Skip to content

Configuration

Configure automatic retry behavior for tasks that may fail transiently.

from sayiir import RetryPolicy, task
policy = RetryPolicy(
max_retries=3,
initial_delay_secs=1.0,
backoff_multiplier=2.0
)
@task(retries=policy)
def flaky_task(data: dict) -> dict:
# May fail and retry with exponential backoff
return process(data)
  • max_retries — Maximum number of retry attempts

    • Default: 2
    • Set to 0 to disable retries
  • initial_delay_secs / initial_delay — Initial delay before first retry

    • Default: 1.0 seconds
    • Subsequent delays grow exponentially
  • backoff_multiplier — Exponential backoff multiplier

    • Default: 2.0
    • Each retry waits initial_delay * multiplier^attempt

The delay before each retry attempt is calculated as:

delay = initial_delay * (backoff_multiplier ^ attempt_number)

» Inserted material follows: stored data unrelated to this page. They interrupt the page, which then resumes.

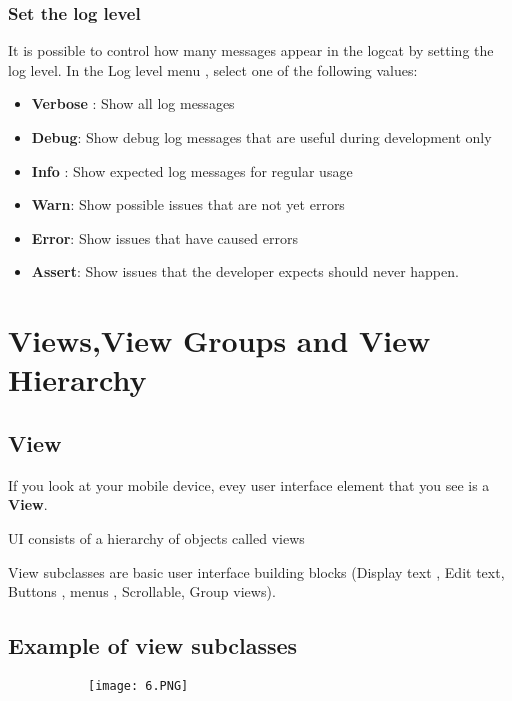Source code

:\documentclass{article}
\begin{document}
\subsubsection{Set the log level}

It is possible to control how many messages appear in the logcat by setting the log level. In the Log level menu , select one of the following values:

\begin{itemize}
    \item  \textbf{Verbose} : Show all log messages
    \item  \textbf{Debug}: Show debug log messages that are useful during development only
    \item  \textbf{Info} : Show expected log messages for regular usage
    \item  \textbf{Warn}: Show possible issues that are not yet errors
    \item  \textbf{Error}: Show issues that have caused errors
    \item  \textbf{Assert}: Show issues that the developer expects should never happen.

\end{itemize}

\section{Views,View Groups and View Hierarchy}

\subsection{View}

If you look at your mobile device, evey user interface element that you see is a \textbf{View}.

UI consists of a hierarchy of objects called views

View subclasses are basic user interface building blocks (Display text , Edit text, Buttons , menus , Scrollable, Group views).

\subsection{Example of view subclasses}

\begin{figure}[ht!]
  \centering
  \begin{subfigure}[b]{0.8\linewidth}
    \texttt{[image: 6.PNG]}
  \end{subfigure}
\end{figure}
\end{document}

Example with default settings:

AttemptDelay
11.0s
22.0s
34.0s

Example with custom settings (initial: 0.5s, multiplier: 3.0):

AttemptDelay
10.5s
21.5s
34.5s

Good candidates for retries:

  • Network requests to external APIs
  • Database operations during high load
  • File system operations (temporary locks)
  • Third-party service calls

Not suitable for retries:

  • Validation errors (will fail every time)
  • Authorization failures (won’t change on retry)
  • Idempotency-sensitive operations without proper safeguards

Configure individual task behavior and documentation.

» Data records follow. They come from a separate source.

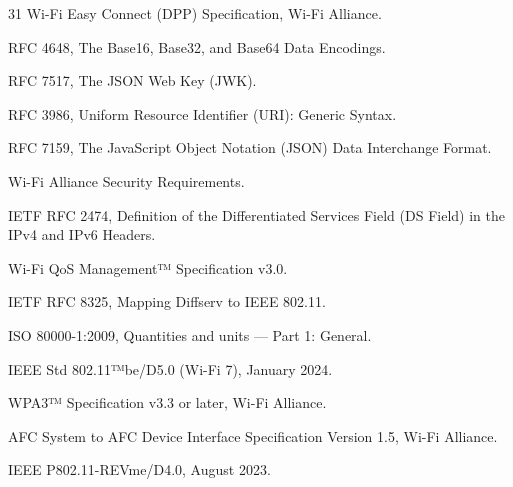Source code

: \begin{thebibliography}{31}
	Wi-Fi Easy Connect (DPP) Specification, Wi-Fi Alliance.
	
	RFC 4648, The Base16, Base32, and Base64 Data Encodings.
	
	RFC 7517, The JSON Web Key (JWK).
	
	RFC 3986, Uniform Resource Identifier (URI): Generic Syntax.
	
	RFC 7159, The JavaScript Object Notation (JSON) Data Interchange Format.
	
	Wi-Fi Alliance Security Requirements.
	
	IETF RFC 2474, Definition of the Differentiated Services Field (DS Field) in the IPv4 and IPv6 Headers.
	
	Wi-Fi QoS Management™ Specification v3.0.
	
	IETF RFC 8325, Mapping Diffserv to IEEE 802.11.
	
	ISO 80000-1:2009, Quantities and units — Part 1: General.
	
	IEEE Std 802.11™be/D5.0 (Wi-Fi 7), January 2024.
	
	WPA3™ Specification v3.3 or later, Wi-Fi Alliance.
	
	AFC System to AFC Device Interface Specification Version 1.5, Wi-Fi Alliance.
	
	IEEE P802.11-REVme/D4.0, August 2023.
	
\end{thebibliography}
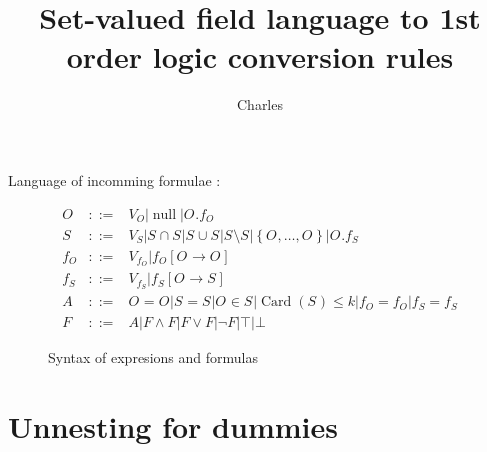 \documentclass{article}
\title{Set-valued field language to 1st order logic conversion rules}
\author{Charles}
\DeclareMathOperator{\cardop}{Card}
\newcommand{\card}[1]{\cardop \left( #1 \right)}
\newcommand{\set}[1]{\left\{ #1 \right\} }
\newcommand{\fieldwrite}[3]{#1 \left[ #2 \longrightarrow #3 \right]}
\newcommand{\ofv}[1]{V_{f_{O}}^{#1}}
\newcommand{\of}[1]{f_{O}^{#1}}
\newcommand{\obj}[1]{O_{#1}}
\newcommand{\ov}[1]{V_{O}^{#1}}
\newcommand{\sv}[1]{V_{S}^{#1}}
\newcommand{\sfv}[1]{V_{f_{S}}^{#1}}
\newcommand{\setf}[1]{f_{S}^{#1}}
\newcommand{\sett}[1]{S_{#1}}
\DeclareMathOperator{\Null}{null}
\begin{document}
\maketitle

Language of incomming formulae :

\begin{figure}[htbp] %
   \centering
   \begin{eqnarray*}
   	\obj{} & ::= & \ov{} | \Null | \obj{}.\of{} \\
	\sett{} & ::= & \sv{} | \sett{} \cap \sett{} | \sett{} \cup \sett{} | \sett{} \setminus \sett{} | \set{\obj{}, \dots, \obj{}} | \obj{}.\setf{} \\
	\of{} & ::= & \ofv{} | \fieldwrite{\of{}}{\obj{}}{\obj{}} \\
	\setf{} & ::= & \sfv{} | \fieldwrite{\setf{}}{\obj{}}{\sett{}} \\
	A & ::= & \obj{} = \obj{} | \sett{} = \sett{} | \obj{} \in \sett{} | \card{\sett{}} \leq k | \of{} = \of{} | \setf{} = \setf{} \\
	F &::=& A | F \wedge F | F \vee F | \neg F | \top | \bot
    \end{eqnarray*}
    \caption{Syntax of expresions and formulas}
   \label{fig:transitions}
\end{figure}

\section{Unnesting for dummies}
\end{document}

from sayiir import task, RetryPolicy
@task(
name="process_payment",
timeout_secs=30.0,
retries=RetryPolicy(max_retries=3, initial_delay_secs=2.0),
tags=["payment", "external", "critical"],
description="Processes customer payment via Stripe API"
)
def charge_card(order: dict) -> dict:
return {"receipt_id": "R123", "status": "paid"}
OptionTypeDescription
name / idStringOverride task ID (default: function name)
timeout_secs / timeoutFloat / DurationMaximum execution time
retriesRetryPolicyRetry behavior configuration
tagsList[String]Categorization tags for filtering/monitoring
descriptionStringHuman-readable task description

When a task exceeds its timeout:

  1. The task is cancelled (if possible)
  2. If retries are configured, the task may be retried
  3. If all retries are exhausted, the workflow fails
  4. The timeout includes retry delays

Tags help organize and monitor tasks:

# Common tag patterns
@task(tags=["io", "external"]) # Network I/O
@task(tags=["db", "read"]) # Database read
@task(tags=["db", "write"]) # Database write
@task(tags=["cpu-intensive"]) # CPU-bound work
@task(tags=["critical", "payment"]) # Business classification

Use tags for:

  • Filtering logs and metrics
  • Setting up alerts
  • Capacity planning
  • Cost allocation

Durable storage for production workflows.

from sayiir import PostgresBackend
# Connection URL format
backend = PostgresBackend(
"postgresql://username:password@host:port/database"
)
# Example URLs
backend = PostgresBackend("postgresql://postgres:password@localhost:5432/sayiir")
backend = PostgresBackend("postgresql://user:pass@db.example.com/workflows")
postgresql://[user[:password]@][host][:port][/database][?parameters]

Components:

  • user — PostgreSQL username
  • password — User password (URL-encode special characters)
  • host — Database host (default: localhost)
  • port — Port number (default: 5432)
  • database — Database name
  • parameters — Optional connection parameters

Examples:

# Local development
postgresql://postgres:password@localhost/sayiir
# With custom port
postgresql://user:pass@db.example.com:5433/workflows
# Connection parameters
postgresql://user:pass@host/db?sslmode=require&connect_timeout=10
  • PostgreSQL Version: 13 or higher
  • Permissions: User must have permissions to:
    • Create tables (for initial migration)
    • Insert, update, delete rows
    • Create indexes

The backend automatically creates these tables on first connection:

  • workflow_snapshots — Workflow checkpoints and state
  • task_claims — Distributed task claiming for workers
  • signals — External signals buffered for workflows

Migration is automatic — no manual setup required.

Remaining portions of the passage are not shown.